実は日本に中国マフィアが勢力を伸ばしていて、その資金源は美女オークションというもので、轟の娘も拉致され、しかも中国マフィアと組んでいるのがかつての幹部で、さらに清廉潔白とエリートコースを進んできた警察エリートが実は黒幕だったという真相で、とにかくハチャメチャに展開して行く。

クライマックスは混沌んとしてしまい、なんでもありとか呆れるとかいうより、いつものバカバカしいユーモアが全部滑ってるし、最近の三池作品としては一番出来が悪かった感じでした。


「白い指の戯れ」
村川透監督のデビュー作をようやく見ることができた。日活ロマンポルノの一本ですが、みずみずしいほどの若者たちの姿が、ストレートに描かれているなかなかの一本、いい映画でした。伊佐山ひろ子のデビュー作でもあります。

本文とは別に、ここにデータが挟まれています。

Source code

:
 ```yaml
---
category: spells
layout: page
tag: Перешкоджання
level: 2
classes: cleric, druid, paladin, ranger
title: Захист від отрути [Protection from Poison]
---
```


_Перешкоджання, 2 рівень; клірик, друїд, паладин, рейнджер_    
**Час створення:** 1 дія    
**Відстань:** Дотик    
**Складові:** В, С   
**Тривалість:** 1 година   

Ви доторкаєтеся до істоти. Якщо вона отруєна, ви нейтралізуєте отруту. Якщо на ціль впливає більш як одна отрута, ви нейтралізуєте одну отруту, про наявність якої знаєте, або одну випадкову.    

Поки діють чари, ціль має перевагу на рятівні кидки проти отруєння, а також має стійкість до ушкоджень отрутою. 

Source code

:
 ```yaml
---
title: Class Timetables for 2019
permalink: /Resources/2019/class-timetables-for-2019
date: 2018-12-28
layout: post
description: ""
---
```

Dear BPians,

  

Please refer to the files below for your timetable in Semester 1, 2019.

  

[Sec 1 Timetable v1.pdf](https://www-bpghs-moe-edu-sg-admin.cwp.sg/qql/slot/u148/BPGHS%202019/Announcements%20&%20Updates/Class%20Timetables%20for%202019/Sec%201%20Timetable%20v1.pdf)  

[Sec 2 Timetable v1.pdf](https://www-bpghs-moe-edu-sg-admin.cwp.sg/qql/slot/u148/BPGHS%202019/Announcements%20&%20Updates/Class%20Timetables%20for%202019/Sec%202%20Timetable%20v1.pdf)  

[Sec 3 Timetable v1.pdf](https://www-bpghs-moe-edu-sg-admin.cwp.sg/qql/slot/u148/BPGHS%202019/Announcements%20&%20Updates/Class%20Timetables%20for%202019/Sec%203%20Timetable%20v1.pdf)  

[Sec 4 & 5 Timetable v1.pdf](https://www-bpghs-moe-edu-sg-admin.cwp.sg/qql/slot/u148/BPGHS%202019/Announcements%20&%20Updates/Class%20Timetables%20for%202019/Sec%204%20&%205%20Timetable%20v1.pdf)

街でたまたま知り合った一人の若者と親しくなった主人公の女性。実はその若者は窃盗の常習犯だった。
しかし、お互いに惹かれ愛体を合わすが、間も無く男は捕まってしまう。しばらく一人だった彼女の前に現れたのが刑務所で知り合いだったという男。いつの間にか女も惹かれ、愛し合うようになるが、彼はスリだった。

小悪党のようなことを繰り返す若者と一人の女性の青春物語という空気の作品で、罪悪感より、その日の生き方を見出そうと必死でもがく当時の若者たちの姿が、本当にピュアに語られて行く。

何気なく画面に取り入れられる当時の世相のビラや看板も面白いし、スリの仲間でお風呂で全裸で踊り回るシーンが実に良い。デビュー作らしい若さあふれる作品で、のちの無国籍アクションに進む村川透の片鱗が伺える良作でした。